Stored data:
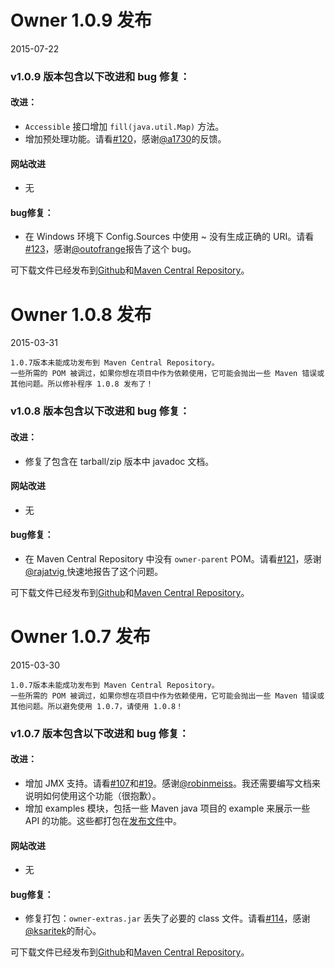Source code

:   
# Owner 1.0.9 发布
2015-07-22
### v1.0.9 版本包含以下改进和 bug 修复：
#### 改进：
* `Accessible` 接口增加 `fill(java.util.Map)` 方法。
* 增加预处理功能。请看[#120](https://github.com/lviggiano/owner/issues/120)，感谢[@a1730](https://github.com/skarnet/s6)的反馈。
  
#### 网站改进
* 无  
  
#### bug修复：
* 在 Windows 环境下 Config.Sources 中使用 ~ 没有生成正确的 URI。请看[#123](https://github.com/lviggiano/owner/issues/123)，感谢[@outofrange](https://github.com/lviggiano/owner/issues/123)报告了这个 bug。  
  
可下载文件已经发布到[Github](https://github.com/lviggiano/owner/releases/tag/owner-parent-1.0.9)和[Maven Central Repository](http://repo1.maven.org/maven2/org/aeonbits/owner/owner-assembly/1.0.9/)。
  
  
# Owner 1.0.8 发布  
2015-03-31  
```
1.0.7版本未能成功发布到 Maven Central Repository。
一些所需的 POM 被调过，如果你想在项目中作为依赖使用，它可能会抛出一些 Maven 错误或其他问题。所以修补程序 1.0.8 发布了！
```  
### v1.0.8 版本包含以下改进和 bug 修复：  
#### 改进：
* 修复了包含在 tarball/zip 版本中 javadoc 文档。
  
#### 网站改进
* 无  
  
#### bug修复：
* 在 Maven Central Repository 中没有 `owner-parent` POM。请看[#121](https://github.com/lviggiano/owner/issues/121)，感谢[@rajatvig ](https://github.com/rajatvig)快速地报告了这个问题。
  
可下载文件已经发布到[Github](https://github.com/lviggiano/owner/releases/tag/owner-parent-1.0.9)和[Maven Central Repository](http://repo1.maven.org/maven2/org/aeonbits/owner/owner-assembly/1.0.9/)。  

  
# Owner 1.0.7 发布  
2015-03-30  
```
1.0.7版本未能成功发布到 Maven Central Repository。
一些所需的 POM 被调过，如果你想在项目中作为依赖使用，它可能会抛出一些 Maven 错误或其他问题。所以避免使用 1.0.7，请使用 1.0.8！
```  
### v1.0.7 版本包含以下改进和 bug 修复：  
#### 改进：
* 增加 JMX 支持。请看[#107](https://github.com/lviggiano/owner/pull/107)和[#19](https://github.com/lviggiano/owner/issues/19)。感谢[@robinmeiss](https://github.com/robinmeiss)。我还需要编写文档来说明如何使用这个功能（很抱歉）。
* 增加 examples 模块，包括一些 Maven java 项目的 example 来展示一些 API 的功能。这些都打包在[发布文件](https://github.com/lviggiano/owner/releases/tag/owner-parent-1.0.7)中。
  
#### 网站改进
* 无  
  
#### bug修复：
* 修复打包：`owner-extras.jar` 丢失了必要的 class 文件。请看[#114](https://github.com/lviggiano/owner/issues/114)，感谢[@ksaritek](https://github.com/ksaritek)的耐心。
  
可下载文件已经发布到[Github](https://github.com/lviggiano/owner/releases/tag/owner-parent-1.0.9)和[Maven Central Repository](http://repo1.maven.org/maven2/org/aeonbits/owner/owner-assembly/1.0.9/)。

--

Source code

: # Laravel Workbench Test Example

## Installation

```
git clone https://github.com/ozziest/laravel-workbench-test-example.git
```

- **ABOUT THIS TASK**
Go over the entries above and say how many lines hold the string "错误或其他问题", with no other text.

- **EXERCISE OUTPUT**
2